▶ **What is required**
Take every line of the material below that includes the string "Lower" and copy it out.

(Excerpted records Opens)

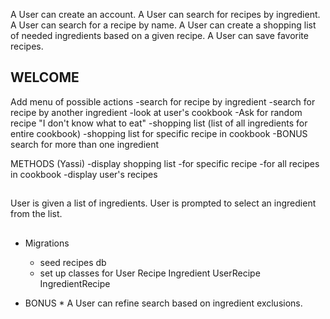 A User can create an account.
A User can search for recipes by ingredient.
A User can search for a recipe by name.
A User can create a shopping list of needed ingredients based on a given recipe.
A User can save favorite recipes.



## WELCOME ##

<!-- CLI app greets user. -->
<!-- User is asked whether they want to make a create a new account or sign in to existing account. -->
  <!-- If user chooses option to create a new account, -->
  <!-- Make sure that the program checks to see if username is already taken
  If user chooses option to sign in to existing account, -->
Add menu of possible actions
  -search for recipe by ingredient
  -search for recipe by another ingredient
  -look at user's cookbook
  -Ask for random recipe "I don't know what to eat"
  -shopping list (list of all ingredients for entire cookbook)
    -shopping list for specific recipe in cookbook
  -BONUS search for more than one ingredient

  METHODS (Yassi)
    -display shopping list
      -for specific recipe
      -for all recipes in cookbook
    -display user's recipes


##    ##

User is given a list of ingredients.
User is prompted to select an ingredient from the list.
  <!-- OR User is asked to input ingredient.
  write method to find ingredient in db and get it's id
  write method that grabs all IngredientRecipe relationships with that ingredient_id
  return all recipes with that ingredient id in Ingredient Recipe -->
<!-- System returns a list of all the recipes that contain that ingredient. -->
<!-- User selects a recipe.
Recipe is saved to user's cookbook. -->

##    ##

* Migrations
  - seed recipes db
  - set up classes for
    User
    Recipe
    Ingredient
    UserRecipe
    IngredientRecipe











* BONUS *
A User can refine search based on ingredient exclusions.
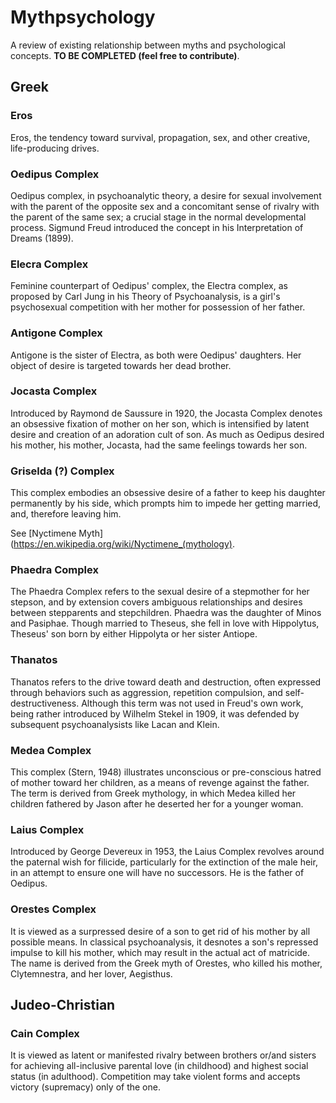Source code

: # Mythpsychology
A review of existing relationship between myths and psychological concepts. **TO BE COMPLETED (feel free to contribute)**.

## Greek

### Eros

Eros, the tendency toward survival, propagation, sex, and other creative, life-producing drives.

### Oedipus Complex

Oedipus complex, in psychoanalytic theory, a desire for sexual involvement with the parent of the opposite sex and a concomitant sense of rivalry with the parent of the same sex; a crucial stage in the normal developmental process. Sigmund Freud introduced the concept in his Interpretation of Dreams (1899).

### Elecra Complex

Feminine counterpart of Oedipus' complex, the Electra complex, as proposed by Carl Jung in his Theory of Psychoanalysis, is a girl's psychosexual competition with her mother for possession of her father.

### Antigone Complex

Antigone is the sister of Electra, as both were Oedipus' daughters. Her object of desire is targeted towards her dead brother.

### Jocasta Complex

Introduced by Raymond de Saussure in 1920, the Jocasta Complex denotes an obsessive fixation of mother on her son, which is intensified by latent desire and creation of an adoration cult of son. As much as Oedipus desired his mother, his mother, Jocasta, had the same feelings towards her son.

### Griselda (?) Complex

This complex embodies an obsessive desire of a father to keep his daughter permanently by his side, which prompts him to impede her getting married, and, therefore leaving him.

See [Nyctimene Myth](https://en.wikipedia.org/wiki/Nyctimene_(mythology).

### Phaedra Complex

The Phaedra Complex  refers to the sexual desire of a stepmother for her stepson, and by extension covers ambiguous relationships and desires between stepparents and stepchildren. Phaedra was the daughter of Minos and Pasiphae. Though married to Theseus, she fell in love with Hippolytus, Theseus' son born by either Hippolyta or her sister Antiope.

### Thanatos

Thanatos refers to the drive toward death and destruction, often expressed through behaviors such as aggression, repetition compulsion, and self-destructiveness. Although this term was not used in Freud's own work, being rather introduced by Wilhelm Stekel in 1909, it was defended by subsequent psychoanalysists like Lacan and Klein.

### Medea Complex

This complex (Stern, 1948) illustrates unconscious or pre-conscious hatred of mother toward her children, as a means of revenge against the father. The term is derived from Greek mythology, in which Medea killed her children fathered by Jason after he deserted her for a younger woman.

### Laius Complex

Introduced by George Devereux in 1953, the Laius Complex revolves around the paternal wish for filicide, particularly for the extinction of the male heir, in an attempt to ensure one will have no successors. He is the father of Oedipus. 

### Orestes Complex

It is viewed as a surpressed desire of a son to get rid of his mother by all possible means. In classical psychoanalysis, it desnotes a son's repressed impulse to kill his mother, which may result in the actual act of matricide. The name is derived from the Greek myth of Orestes, who killed his mother, Clytemnestra, and her lover, Aegisthus.

## Judeo-Christian

### Cain Complex 

It is viewed as latent or manifested rivalry between brothers or/and sisters for achieving all-inclusive parental love (in childhood) and highest social status (in adulthood). Competition may take violent forms and accepts victory (supremacy) only of the one.
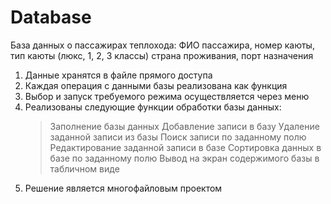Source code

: # Database
База данных о пассажирах теплохода: ФИО пассажира, номер каюты, тип каюты (люкс, 1, 2, 3 классы) страна проживания, порт назначения 
1. Данные хранятся в файле прямого доступа 
2. Каждая операция с данными базы реализована как функция 
3. Выбор и запуск требуемого режима осуществляется через меню 
4. Реализованы следующие функции обработки базы данных:  
   >Заполнение базы данных 
   >Добавление записи в базу 
   >Удаление заданной записи из базы 
   >Поиск записи по заданному полю 
   >Редактирование заданной записи в базе 
   >Сортировка данных в базе по заданному полю 
   >Вывод на экран содержимого базы в табличном виде 
5. Решение является многофайловым проектом
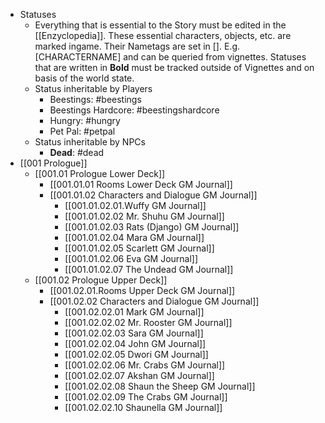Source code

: - Statuses
	- Everything that is essential to the Story must be edited in the [[Enzyclopedia]]. These essential characters, objects, etc.  are marked ingame. Their Nametags are set in []. E.g. [CHARACTERNAME] and can be queried from vignettes. Statuses that are written in **Bold** must be tracked outside of Vignettes and on basis of the world state.
	- Status inheritable by Players
		- Beestings: #beestings
		- Beestings Hardcore: #beestingshardcore
		- Hungry: #hungry
		- Pet Pal: #petpal
	- Status inheritable by NPCs
		- **Dead**: #dead
- [[001 Prologue]]
	- [[001.01 Prologue Lower Deck]]
		- [[001.01.01 Rooms Lower Deck GM Journal]]
		- [[001.01.02 Characters and Dialogue GM Journal]]
			- [[001.01.02.01.Wuffy GM Journal]]
			- [[001.01.02.02 Mr. Shuhu GM Journal]]
			- [[001.01.02.03 Rats (Django) GM Journal]]
			- [[001.01.02.04 Mara GM Journal]]
			- [[001.01.02.05 Scarlett GM Journal]]
			- [[001.01.02.06 Eva GM Journal]]
			- [[001.01.02.07 The Undead GM Journal]]
	- [[001.02 Prologue Upper Deck]]
		- [[001.02.01.Rooms Upper Deck GM Journal]]
		- [[001.02.02 Characters and Dialogue GM Journal]]
			- [[001.02.02.01 Mark GM Journal]]
			- [[001.02.02.02 Mr. Rooster GM Journal]]
			- [[001.02.02.03 Sara GM Journal]]
			- [[001.02.02.04 John GM Journal]]
			- [[001.02.02.05 Dwori GM Journal]]
			- [[001.02.02.06 Mr. Crabs GM Journal]]
			- [[001.02.02.07 Akshan GM Journal]]
			- [[001.02.02.08 Shaun the Sheep GM Journal]]
			- [[001.02.02.09 The Crabs GM Journal]]
			- [[001.02.02.10 Shaunella GM Journal]]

(Excerpted records Closes)

▶ **Response box**
	- [[001.01 Prologue Lower Deck]]
		- [[001.01.01 Rooms Lower Deck GM Journal]]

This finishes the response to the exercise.